Records from a dataset:
○ ○ ○ ○

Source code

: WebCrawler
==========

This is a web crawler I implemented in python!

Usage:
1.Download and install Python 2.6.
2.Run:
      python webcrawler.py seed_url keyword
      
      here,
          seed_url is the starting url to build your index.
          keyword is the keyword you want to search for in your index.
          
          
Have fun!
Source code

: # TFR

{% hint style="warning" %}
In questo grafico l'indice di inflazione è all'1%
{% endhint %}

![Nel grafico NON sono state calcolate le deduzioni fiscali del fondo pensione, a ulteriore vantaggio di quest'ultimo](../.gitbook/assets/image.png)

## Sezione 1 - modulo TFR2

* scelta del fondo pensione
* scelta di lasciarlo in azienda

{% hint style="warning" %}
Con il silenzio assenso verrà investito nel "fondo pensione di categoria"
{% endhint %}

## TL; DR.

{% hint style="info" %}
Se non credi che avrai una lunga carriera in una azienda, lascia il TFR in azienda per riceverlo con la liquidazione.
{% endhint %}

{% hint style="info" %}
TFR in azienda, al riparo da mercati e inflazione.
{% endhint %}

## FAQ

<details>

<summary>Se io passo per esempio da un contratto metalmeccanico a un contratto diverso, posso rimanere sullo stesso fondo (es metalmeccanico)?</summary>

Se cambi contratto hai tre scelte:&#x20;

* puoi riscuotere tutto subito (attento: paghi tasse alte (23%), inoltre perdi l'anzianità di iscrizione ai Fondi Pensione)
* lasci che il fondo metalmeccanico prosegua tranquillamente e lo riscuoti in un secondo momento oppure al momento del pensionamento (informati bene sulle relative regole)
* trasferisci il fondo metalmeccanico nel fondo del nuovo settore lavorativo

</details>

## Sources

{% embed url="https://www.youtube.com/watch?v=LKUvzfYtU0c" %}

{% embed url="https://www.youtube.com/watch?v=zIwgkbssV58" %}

○ ○ ○ ○

**Work request**
Scan the records above, count the lines with "metalmeccanico" in them, and give only the number.

**Answer to the problem**
3